Hamish and Dougal You'll Have Had Your Tea
- Genre: Situation comedy
- Running time: 15 minutes
- Country of origin: United Kingdom
- Language(s): English
- Home station: BBC Radio 4
- Starring: Barry Cryer Graeme Garden Alison Steadman Jeremy Hardy
- Created by: Barry Cryer Graeme Garden
- Written by: Barry Cryer Graeme Garden
- Produced by: Jon Naismith
- Original release: 24 December 2002 – 25 January 2007
- No. of series: 3
- No. of episodes: 18
- Audio format: Stereophonic sound
- Opening theme: Horn Concerto No. 4 by Wolfgang Amadeus Mozart, arranged and played as a Scottish Jig.
- Website: BBC website

= Hamish and Dougal =

Radio characters

Hamish and Dougal are two characters from the long-running BBC Radio 4 radio comedy panel game I'm Sorry I Haven't a Clue, played by Barry Cryer and Graeme Garden, who later went on to have their own Radio 4 series, You'll Have Had Your Tea: The Doings of Hamish and Dougal. The series is occasionally broadcast on the BBC's repeat station, Radio 4 Extra.

==History==
The fictional characters Hamish and Dougal originated in one of the rounds of I'm Sorry I Haven't a Clue called Sound Charades. In this round the title of a book or film has to be conveyed from one team to the other by means of a story; the result of the story is usually a pun on the title in question. The panellists Cryer and Garden often tell their story as Hamish and Dougal, who are two elderly Scottish gentlemen. One of the characters was originally called Angus. The duo continued with the characters, according to Garden "mainly because (fellow panellist) Tim Brooke-Taylor hated them". Garden refers to a cousin Hamish during an episode of the Goodies in 1975. A prototype Hamish and Dougal first appeared in a 1979 Christmas Special of 'Clue', doing 'Wee Freak Ings Of Orient Are', with John Junkin standing in for Barry Cryer. However, the characters didn't appear fully formed until the 1995 Christmas Special, when the duo gave the clue for 'The Queen's Peach'. Hamish and Dougal then became the focus of a spin-off show called You'll Have Had Your Tea: The Doings of Hamish and Dougal, abbreviated to Hamish and Dougal on the packaging of the official CD releases.

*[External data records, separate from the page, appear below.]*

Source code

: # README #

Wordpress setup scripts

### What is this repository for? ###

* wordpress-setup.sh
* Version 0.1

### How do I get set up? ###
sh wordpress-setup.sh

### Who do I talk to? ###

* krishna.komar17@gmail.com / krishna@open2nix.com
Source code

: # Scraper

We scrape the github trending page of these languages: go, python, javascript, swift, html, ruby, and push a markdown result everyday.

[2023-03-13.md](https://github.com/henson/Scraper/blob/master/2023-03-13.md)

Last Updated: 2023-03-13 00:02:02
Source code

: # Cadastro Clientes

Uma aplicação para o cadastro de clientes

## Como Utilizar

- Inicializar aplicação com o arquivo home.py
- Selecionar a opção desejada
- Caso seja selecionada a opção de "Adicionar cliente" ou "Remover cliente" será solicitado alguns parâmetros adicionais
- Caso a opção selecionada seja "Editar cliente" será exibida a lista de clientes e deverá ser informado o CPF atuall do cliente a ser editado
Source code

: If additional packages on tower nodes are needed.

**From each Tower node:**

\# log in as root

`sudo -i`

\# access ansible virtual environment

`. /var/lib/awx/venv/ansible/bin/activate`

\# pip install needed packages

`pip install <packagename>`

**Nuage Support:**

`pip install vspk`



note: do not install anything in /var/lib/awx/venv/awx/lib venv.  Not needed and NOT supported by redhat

The spin-off show was named in reference to the fact that the characters' sketches on I'm Sorry I Haven't a Clue began with a variant of the line "You'll have had your tea then, Hamish". This refers to an idiom used in Edinburgh, where a visitor who has dropped in at "tea" (a colloquial term for an evening meal) is informed that the host does not intend to feed them. The stereotype of Scottish people being careful with their money is regularly played on in the series.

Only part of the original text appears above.